The findings were somewhat of a surprise in that the poll, conducted by Goodwin Simon Strategic Research for Teach Plus, a national nonprofit that focuses on professional development for teachers, sought responses from only full-time district public school teachers, omitting charter school teachers, private school teachers and part-time teachers.

Under California law, all full-time district public school teachers must be members of the union or pay an agency fee to the union.

The defendants in Vergara — the state, along with its two big public school teachers unions, the California Teachers Association (CTA) and the California Federation of Teachers (CFT) — have appealed the ruling. If the lower court ruling stands, the legislature would be compelled to rewrite the laws struck down — on tenure, dismissal and layoffs.

While the 500-plus teachers surveyed were not asked directly about the Vergara ruling, they were polled about their feelings on those three issues.

Among the key findings of the survey are:

• 65 percent of teachers believe that three to five years in the classroom are necessary before administrators can make tenure decisions. The California law struck down in Vergara required a tenure period of 18 months.

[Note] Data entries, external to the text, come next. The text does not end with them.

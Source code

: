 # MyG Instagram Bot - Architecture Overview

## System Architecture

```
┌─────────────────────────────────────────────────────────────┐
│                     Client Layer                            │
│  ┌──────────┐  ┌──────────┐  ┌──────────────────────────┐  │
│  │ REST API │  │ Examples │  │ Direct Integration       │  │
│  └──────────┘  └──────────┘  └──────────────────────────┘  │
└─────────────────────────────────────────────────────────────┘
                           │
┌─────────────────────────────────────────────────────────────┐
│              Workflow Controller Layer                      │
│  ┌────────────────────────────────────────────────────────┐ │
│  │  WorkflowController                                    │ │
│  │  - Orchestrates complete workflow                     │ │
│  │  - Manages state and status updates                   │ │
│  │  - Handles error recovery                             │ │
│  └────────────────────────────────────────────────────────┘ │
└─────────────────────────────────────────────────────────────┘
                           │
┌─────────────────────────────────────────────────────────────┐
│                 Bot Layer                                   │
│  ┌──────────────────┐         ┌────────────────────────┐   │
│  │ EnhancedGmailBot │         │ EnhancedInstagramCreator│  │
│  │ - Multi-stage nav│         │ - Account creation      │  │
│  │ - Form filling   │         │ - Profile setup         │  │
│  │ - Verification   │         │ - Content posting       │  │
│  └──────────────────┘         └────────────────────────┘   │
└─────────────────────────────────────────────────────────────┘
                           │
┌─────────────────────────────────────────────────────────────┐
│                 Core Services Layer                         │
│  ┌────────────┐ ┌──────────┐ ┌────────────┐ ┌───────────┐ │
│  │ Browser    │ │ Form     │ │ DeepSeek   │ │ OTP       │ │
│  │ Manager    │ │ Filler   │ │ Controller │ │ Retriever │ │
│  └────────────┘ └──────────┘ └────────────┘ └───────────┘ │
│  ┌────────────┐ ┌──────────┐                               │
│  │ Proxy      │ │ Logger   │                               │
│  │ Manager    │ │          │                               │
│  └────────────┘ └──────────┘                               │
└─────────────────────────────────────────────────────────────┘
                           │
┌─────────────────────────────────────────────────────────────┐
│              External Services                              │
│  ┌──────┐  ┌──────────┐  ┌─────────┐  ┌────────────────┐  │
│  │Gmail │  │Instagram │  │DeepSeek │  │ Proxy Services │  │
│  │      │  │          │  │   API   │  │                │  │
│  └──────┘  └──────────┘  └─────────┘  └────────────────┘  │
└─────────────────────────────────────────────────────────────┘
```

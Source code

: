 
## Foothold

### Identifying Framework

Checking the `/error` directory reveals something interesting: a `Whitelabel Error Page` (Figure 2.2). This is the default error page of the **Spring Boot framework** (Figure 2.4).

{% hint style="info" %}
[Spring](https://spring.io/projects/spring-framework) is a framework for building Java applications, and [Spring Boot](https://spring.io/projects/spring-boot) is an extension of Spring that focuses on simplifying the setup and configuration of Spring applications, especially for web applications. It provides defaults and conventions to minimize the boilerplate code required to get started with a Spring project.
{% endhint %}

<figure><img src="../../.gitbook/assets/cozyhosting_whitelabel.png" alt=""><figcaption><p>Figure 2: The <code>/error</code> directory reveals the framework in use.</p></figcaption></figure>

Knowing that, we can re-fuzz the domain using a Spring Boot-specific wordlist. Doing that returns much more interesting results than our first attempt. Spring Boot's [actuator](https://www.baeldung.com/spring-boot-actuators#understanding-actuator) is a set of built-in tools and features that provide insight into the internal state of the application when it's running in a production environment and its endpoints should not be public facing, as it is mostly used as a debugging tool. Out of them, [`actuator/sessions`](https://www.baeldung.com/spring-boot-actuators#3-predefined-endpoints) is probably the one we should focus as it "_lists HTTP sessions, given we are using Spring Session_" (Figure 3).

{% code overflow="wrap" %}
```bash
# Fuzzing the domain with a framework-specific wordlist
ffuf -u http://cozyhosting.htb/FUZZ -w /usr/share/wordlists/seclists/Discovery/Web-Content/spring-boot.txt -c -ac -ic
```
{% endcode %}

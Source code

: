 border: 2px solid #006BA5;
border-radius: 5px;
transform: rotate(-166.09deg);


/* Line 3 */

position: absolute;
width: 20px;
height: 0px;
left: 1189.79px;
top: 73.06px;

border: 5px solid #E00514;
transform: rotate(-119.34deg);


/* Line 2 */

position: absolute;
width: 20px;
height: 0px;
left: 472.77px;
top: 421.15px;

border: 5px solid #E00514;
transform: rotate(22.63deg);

• 72 percent of teachers believe that 18 months is not enough time for an administrator to make tenure determinations.

• 92 percent of teachers believe that they should be required to demonstrate classroom effectiveness as part of the tenure decision.

• On average, teachers want performance and seniority to have equal weight in layoff decisions.

• 71 percent of teachers think layoff decisions should be based entirely or partly on classroom performance.

• 70 percent of teachers believe that district support for an ineffective teacher should be limited to 2 years.

“Teachers are very clear both on the value of tenure and on the need to modify the current system so that tenure becomes an earned, performance-based standard,” said Mike Stryer, Vice President for District and Union Policy at Teach Plus and an author of the study, in a press release. “The report presents a real opportunity for policy makers to move beyond polarized debate and have an open conversation with teachers about modernizing the current statutes.”

The survey is not the first time Teach Plus has looked to tackle the Vergara ruling. In September, Teach Plus presented a policy brief that offered ideas for new state laws should the Vergara decision stand.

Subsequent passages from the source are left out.